福沢の生涯の閲歴を語ったもので、自伝文学の最高傑作の一つとして世に定評がある。明治三十年の十一月ごろから書き始められ三十一年五月十一日に脱稿したものと思われる。福沢はみずからこれを口述して、速記者矢野由次郎に速記させ、一席およそ四時間ぐらいを一区切りにし、速記者がこれを翻訳浄書して提出すると、福沢は自身で丁寧に訂正加筆し、さらに次の一節に移り、月四回ずつ口述して、約半年ぐらいで終了したもののようである。福沢の訂正加筆ほ極わめて綿密で、多くの部分は全く書き改められ、または新たに書き加えられている。この書は福沢の著作中ほとんど唯一の口語体の著作であるが、この口語文の妙味は福沢の話術の巧みさによるか、文章の筆力によるかということが、研究家の問で疑問とされていたが、その速記原稿への加筆の跡を見ると、口語文の記述に於ても福沢が非凡の力倆を有していることが立証されたといってよい。
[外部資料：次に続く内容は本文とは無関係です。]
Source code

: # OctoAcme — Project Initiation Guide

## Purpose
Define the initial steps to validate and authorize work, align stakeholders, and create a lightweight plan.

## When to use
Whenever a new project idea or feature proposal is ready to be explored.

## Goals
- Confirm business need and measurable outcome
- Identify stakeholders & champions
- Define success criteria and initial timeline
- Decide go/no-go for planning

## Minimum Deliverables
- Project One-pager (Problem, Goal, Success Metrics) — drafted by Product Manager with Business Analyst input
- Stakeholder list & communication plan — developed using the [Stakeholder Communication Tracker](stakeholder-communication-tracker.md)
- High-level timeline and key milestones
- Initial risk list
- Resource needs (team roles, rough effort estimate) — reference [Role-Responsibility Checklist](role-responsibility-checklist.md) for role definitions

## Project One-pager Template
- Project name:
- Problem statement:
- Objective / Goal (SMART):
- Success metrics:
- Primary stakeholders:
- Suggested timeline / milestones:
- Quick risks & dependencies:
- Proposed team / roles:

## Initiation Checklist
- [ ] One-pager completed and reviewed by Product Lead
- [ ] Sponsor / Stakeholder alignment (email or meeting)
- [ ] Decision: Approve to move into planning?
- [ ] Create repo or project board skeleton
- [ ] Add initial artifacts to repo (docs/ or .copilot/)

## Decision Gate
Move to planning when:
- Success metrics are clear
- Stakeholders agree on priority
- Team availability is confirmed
 時事新報には明治三十一年七月一日から翌三十二年二月十六日まで六十七回に亘って連載された。この連載の中途で福沢は明治三十一年九月二十六日の午後、脳溢血の大患に罹り、その後は再びみづから筆を執ることは叶わなくなったが、この自伝は滞りなく最後まで発表された。福沢はこの自伝に限らずいかなる長編でも必ず全編脱稿の上でなければ新聞に掲載しないのが常であった。しかし、本書の巻頭に掲げた石河幹明の序文に記されている通り、「更らに自から筆を執て其遺漏を補ひ、又後人の参考の為めにとて、幕政の当時親しく見聞したる事実に拠り、我国開国の次第より幕末外交の始末を記述して別に一編と為し、自伝の後に付する計画」は、遂に実現することが出来ずに終った。
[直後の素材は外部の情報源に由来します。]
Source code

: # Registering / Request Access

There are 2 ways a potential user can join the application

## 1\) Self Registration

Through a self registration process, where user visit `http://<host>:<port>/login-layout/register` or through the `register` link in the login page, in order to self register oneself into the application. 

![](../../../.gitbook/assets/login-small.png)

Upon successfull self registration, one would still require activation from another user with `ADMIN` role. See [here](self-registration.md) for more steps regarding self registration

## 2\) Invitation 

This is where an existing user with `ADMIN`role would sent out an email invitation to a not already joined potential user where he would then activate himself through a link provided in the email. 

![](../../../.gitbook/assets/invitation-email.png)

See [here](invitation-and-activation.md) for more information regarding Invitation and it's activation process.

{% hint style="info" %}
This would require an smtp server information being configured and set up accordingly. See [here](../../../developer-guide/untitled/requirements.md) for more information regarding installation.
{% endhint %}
 新聞に連載が完了してから約四ケ月の後、明治三十二年六月十五目単行本として時事新報社から発売された。単行本は、白の洋紙を表紙とし「明治三十二年六月/福翁自伝 全/時事新報社発行」の三行の文字を飾り罫で囲い、口絵に「最近之撮影」と題する紋付羽織姿で椅子によった著者の半身像写真と「福翁百話二十一夫一婦偕老同穴」の原稿全文横長の写真を四つに折り畳んだものとがつけてある。いづれもコロタイプ印刷である。石河幹明の序文二頁、目次二頁、本文五百四十九頁、奥附一頁、広告五頁である。奥附には明治三十二年六月十一日印刷、明治三十二年六月十五日発行、定価金四十銭、編輯兼発行者として時事新報社の所在地社名が掲げられ、その代表者として吉田東洋の名が住所と共に記されている。印刷所はジャパンタイムス社、発行所は時事新報社である。広告には「福沢全集」「福翁百話」「修業立志篇」「福沢全集緒言」「時事新報」の宣伝文が載っている。
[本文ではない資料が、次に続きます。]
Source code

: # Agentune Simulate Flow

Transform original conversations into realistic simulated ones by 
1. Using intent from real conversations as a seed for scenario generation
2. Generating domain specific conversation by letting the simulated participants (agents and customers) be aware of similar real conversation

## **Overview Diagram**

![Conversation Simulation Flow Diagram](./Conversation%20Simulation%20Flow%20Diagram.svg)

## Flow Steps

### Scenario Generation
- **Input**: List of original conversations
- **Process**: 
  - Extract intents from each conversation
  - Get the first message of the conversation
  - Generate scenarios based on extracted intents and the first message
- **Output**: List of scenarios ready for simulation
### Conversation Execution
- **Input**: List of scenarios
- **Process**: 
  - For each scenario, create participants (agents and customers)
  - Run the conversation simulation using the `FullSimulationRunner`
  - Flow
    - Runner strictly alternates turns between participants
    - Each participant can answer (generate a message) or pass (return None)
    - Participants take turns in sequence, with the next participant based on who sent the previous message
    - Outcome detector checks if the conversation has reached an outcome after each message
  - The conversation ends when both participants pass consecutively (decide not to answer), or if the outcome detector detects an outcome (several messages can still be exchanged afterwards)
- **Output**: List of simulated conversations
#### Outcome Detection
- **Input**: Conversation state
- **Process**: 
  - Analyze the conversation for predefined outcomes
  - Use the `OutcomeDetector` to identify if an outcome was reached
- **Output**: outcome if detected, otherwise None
 再版には表紙の右肩の文字が「明治三十二年八月再版」と改まっているほか、すべて初版と同じ体裁で、三版以後もこれに傚い、福沢の生前に八版を重ねた。
 「福翁自伝」には別に定価壱円の上製本がある。本文洋紙は普及版とほぼ同質のやや斤量の多い厚い紙が用いられ、背皮クロース装で、背に金文字で書名と発行所名とが打ち込んである。奥付も普及版と同一の体裁であるが、印刷発行の日附が普及版と異なり、明治三十二年七月二十九日発行、明治三十二年七月三十日印刷と竝記してある。この発行日と印刷日とが逆になっているのは、恐らく校正の粗漏で組み違えたものであろう。真の初版は前記の通り六月十五日の発行であるから、これは上製本の初版と見なくてはならない。この形の上製本もたびたび版を重ねたもののようである。
 福沢の歿後も、時により装偵や口絵に異なるものが見られるが、本文内容は全く同一の体裁で、時事新報社から数十版を重ねて出版せられた。